Your instructions:
Print nothing except the lines of the listing below from the line with "- Un formulaire" to the line with "- *Type:* *map[string]*string", each exactly as written, both ends included.

:: Input data

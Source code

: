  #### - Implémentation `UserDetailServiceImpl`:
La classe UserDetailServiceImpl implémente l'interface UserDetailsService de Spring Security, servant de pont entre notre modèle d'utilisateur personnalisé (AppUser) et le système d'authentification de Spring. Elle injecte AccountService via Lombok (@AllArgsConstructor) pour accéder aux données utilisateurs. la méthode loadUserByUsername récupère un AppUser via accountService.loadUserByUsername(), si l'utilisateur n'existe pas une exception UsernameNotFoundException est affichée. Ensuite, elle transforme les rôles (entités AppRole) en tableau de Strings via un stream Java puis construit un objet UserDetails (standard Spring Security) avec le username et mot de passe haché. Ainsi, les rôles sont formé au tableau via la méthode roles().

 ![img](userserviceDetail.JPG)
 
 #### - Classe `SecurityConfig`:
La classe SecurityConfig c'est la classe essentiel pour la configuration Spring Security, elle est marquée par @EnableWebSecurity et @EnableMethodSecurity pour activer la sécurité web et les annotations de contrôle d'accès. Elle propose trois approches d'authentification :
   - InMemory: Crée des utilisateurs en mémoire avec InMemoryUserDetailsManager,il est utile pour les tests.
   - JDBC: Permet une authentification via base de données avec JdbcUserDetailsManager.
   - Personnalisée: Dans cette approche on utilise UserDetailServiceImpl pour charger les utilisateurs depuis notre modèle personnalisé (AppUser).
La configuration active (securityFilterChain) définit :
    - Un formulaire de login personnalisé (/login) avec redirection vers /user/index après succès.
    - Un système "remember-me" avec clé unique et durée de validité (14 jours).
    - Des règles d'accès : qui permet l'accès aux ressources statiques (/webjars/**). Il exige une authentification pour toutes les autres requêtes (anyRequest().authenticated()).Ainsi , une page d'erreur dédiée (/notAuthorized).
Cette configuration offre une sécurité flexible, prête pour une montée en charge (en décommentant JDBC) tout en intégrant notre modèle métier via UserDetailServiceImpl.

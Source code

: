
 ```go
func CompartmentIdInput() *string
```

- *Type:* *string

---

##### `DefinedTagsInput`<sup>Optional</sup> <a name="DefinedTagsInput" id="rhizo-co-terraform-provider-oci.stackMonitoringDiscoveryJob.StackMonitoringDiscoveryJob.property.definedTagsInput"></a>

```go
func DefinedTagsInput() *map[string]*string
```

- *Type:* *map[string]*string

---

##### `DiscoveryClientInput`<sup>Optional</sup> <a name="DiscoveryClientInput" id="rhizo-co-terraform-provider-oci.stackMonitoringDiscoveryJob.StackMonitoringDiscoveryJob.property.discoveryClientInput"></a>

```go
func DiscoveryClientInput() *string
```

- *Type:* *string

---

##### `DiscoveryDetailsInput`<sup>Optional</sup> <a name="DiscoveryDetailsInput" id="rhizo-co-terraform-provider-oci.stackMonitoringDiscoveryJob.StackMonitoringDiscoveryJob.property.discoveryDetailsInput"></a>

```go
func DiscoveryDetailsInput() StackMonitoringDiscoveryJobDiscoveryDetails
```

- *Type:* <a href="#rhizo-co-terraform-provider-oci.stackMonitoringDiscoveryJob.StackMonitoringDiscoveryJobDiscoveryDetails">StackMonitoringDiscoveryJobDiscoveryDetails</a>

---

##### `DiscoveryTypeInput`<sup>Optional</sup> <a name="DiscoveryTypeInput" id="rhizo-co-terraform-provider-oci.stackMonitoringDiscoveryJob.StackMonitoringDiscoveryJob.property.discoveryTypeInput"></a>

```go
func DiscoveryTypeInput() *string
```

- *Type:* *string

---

::::

Answer space:
    - Un formulaire de login personnalisé (/login) avec redirection vers /user/index après succès.
    - Un système "remember-me" avec clé unique et durée de validité (14 jours).
    - Des règles d'accès : qui permet l'accès aux ressources statiques (/webjars/**). Il exige une authentification pour toutes les autres requêtes (anyRequest().authenticated()).Ainsi , une page d'erreur dédiée (/notAuthorized).
Cette configuration offre une sécurité flexible, prête pour une montée en charge (en décommentant JDBC) tout en intégrant notre modèle métier via UserDetailServiceImpl.

Source code

:
 ```go
func CompartmentIdInput() *string
```

- *Type:* *string

---

##### `DefinedTagsInput`<sup>Optional</sup> <a name="DefinedTagsInput" id="rhizo-co-terraform-provider-oci.stackMonitoringDiscoveryJob.StackMonitoringDiscoveryJob.property.definedTagsInput"></a>

```go
func DefinedTagsInput() *map[string]*string
```

- *Type:* *map[string]*string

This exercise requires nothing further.